→ Task item: The records below must be transcribed exactly. Do not include the pictures.

→ Dataset extract:
--*--

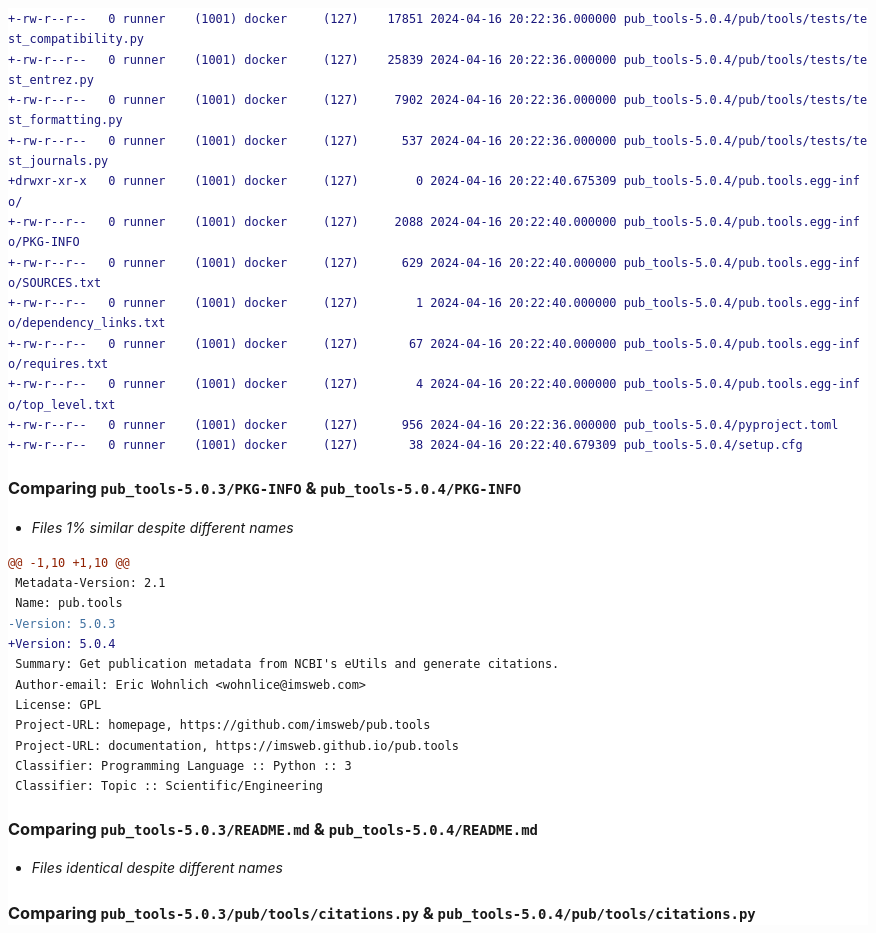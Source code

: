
 ```diff
+-rw-r--r--   0 runner    (1001) docker     (127)    17851 2024-04-16 20:22:36.000000 pub_tools-5.0.4/pub/tools/tests/test_compatibility.py
+-rw-r--r--   0 runner    (1001) docker     (127)    25839 2024-04-16 20:22:36.000000 pub_tools-5.0.4/pub/tools/tests/test_entrez.py
+-rw-r--r--   0 runner    (1001) docker     (127)     7902 2024-04-16 20:22:36.000000 pub_tools-5.0.4/pub/tools/tests/test_formatting.py
+-rw-r--r--   0 runner    (1001) docker     (127)      537 2024-04-16 20:22:36.000000 pub_tools-5.0.4/pub/tools/tests/test_journals.py
+drwxr-xr-x   0 runner    (1001) docker     (127)        0 2024-04-16 20:22:40.675309 pub_tools-5.0.4/pub.tools.egg-info/
+-rw-r--r--   0 runner    (1001) docker     (127)     2088 2024-04-16 20:22:40.000000 pub_tools-5.0.4/pub.tools.egg-info/PKG-INFO
+-rw-r--r--   0 runner    (1001) docker     (127)      629 2024-04-16 20:22:40.000000 pub_tools-5.0.4/pub.tools.egg-info/SOURCES.txt
+-rw-r--r--   0 runner    (1001) docker     (127)        1 2024-04-16 20:22:40.000000 pub_tools-5.0.4/pub.tools.egg-info/dependency_links.txt
+-rw-r--r--   0 runner    (1001) docker     (127)       67 2024-04-16 20:22:40.000000 pub_tools-5.0.4/pub.tools.egg-info/requires.txt
+-rw-r--r--   0 runner    (1001) docker     (127)        4 2024-04-16 20:22:40.000000 pub_tools-5.0.4/pub.tools.egg-info/top_level.txt
+-rw-r--r--   0 runner    (1001) docker     (127)      956 2024-04-16 20:22:36.000000 pub_tools-5.0.4/pyproject.toml
+-rw-r--r--   0 runner    (1001) docker     (127)       38 2024-04-16 20:22:40.679309 pub_tools-5.0.4/setup.cfg
```

### Comparing `pub_tools-5.0.3/PKG-INFO` & `pub_tools-5.0.4/PKG-INFO`

 * *Files 1% similar despite different names*

```diff
@@ -1,10 +1,10 @@
 Metadata-Version: 2.1
 Name: pub.tools
-Version: 5.0.3
+Version: 5.0.4
 Summary: Get publication metadata from NCBI's eUtils and generate citations.
 Author-email: Eric Wohnlich <wohnlice@imsweb.com>
 License: GPL
 Project-URL: homepage, https://github.com/imsweb/pub.tools
 Project-URL: documentation, https://imsweb.github.io/pub.tools
 Classifier: Programming Language :: Python :: 3
 Classifier: Topic :: Scientific/Engineering
```

### Comparing `pub_tools-5.0.3/README.md` & `pub_tools-5.0.4/README.md`

 * *Files identical despite different names*

### Comparing `pub_tools-5.0.3/pub/tools/citations.py` & `pub_tools-5.0.4/pub/tools/citations.py`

--*--

→ Problem solution:
Source code

:
 ```diff
+-rw-r--r--   0 runner    (1001) docker     (127)    17851 2024-04-16 20:22:36.000000 pub_tools-5.0.4/pub/tools/tests/test_compatibility.py
+-rw-r--r--   0 runner    (1001) docker     (127)    25839 2024-04-16 20:22:36.000000 pub_tools-5.0.4/pub/tools/tests/test_entrez.py
+-rw-r--r--   0 runner    (1001) docker     (127)     7902 2024-04-16 20:22:36.000000 pub_tools-5.0.4/pub/tools/tests/test_formatting.py
+-rw-r--r--   0 runner    (1001) docker     (127)      537 2024-04-16 20:22:36.000000 pub_tools-5.0.4/pub/tools/tests/test_journals.py
+drwxr-xr-x   0 runner    (1001) docker     (127)        0 2024-04-16 20:22:40.675309 pub_tools-5.0.4/pub.tools.egg-info/
+-rw-r--r--   0 runner    (1001) docker     (127)     2088 2024-04-16 20:22:40.000000 pub_tools-5.0.4/pub.tools.egg-info/PKG-INFO
+-rw-r--r--   0 runner    (1001) docker     (127)      629 2024-04-16 20:22:40.000000 pub_tools-5.0.4/pub.tools.egg-info/SOURCES.txt
+-rw-r--r--   0 runner    (1001) docker     (127)        1 2024-04-16 20:22:40.000000 pub_tools-5.0.4/pub.tools.egg-info/dependency_links.txt
+-rw-r--r--   0 runner    (1001) docker     (127)       67 2024-04-16 20:22:40.000000 pub_tools-5.0.4/pub.tools.egg-info/requires.txt
+-rw-r--r--   0 runner    (1001) docker     (127)        4 2024-04-16 20:22:40.000000 pub_tools-5.0.4/pub.tools.egg-info/top_level.txt
+-rw-r--r--   0 runner    (1001) docker     (127)      956 2024-04-16 20:22:36.000000 pub_tools-5.0.4/pyproject.toml
+-rw-r--r--   0 runner    (1001) docker     (127)       38 2024-04-16 20:22:40.679309 pub_tools-5.0.4/setup.cfg
```

### Comparing `pub_tools-5.0.3/PKG-INFO` & `pub_tools-5.0.4/PKG-INFO`

 * *Files 1% similar despite different names*

```diff
@@ -1,10 +1,10 @@
 Metadata-Version: 2.1
 Name: pub.tools
-Version: 5.0.3
+Version: 5.0.4
 Summary: Get publication metadata from NCBI's eUtils and generate citations.
 Author-email: Eric Wohnlich <wohnlice@imsweb.com>
 License: GPL
 Project-URL: homepage, https://github.com/imsweb/pub.tools
 Project-URL: documentation, https://imsweb.github.io/pub.tools
 Classifier: Programming Language :: Python :: 3
 Classifier: Topic :: Scientific/Engineering
```

### Comparing `pub_tools-5.0.3/README.md` & `pub_tools-5.0.4/README.md`

 * *Files identical despite different names*

### Comparing `pub_tools-5.0.3/pub/tools/citations.py` & `pub_tools-5.0.4/pub/tools/citations.py`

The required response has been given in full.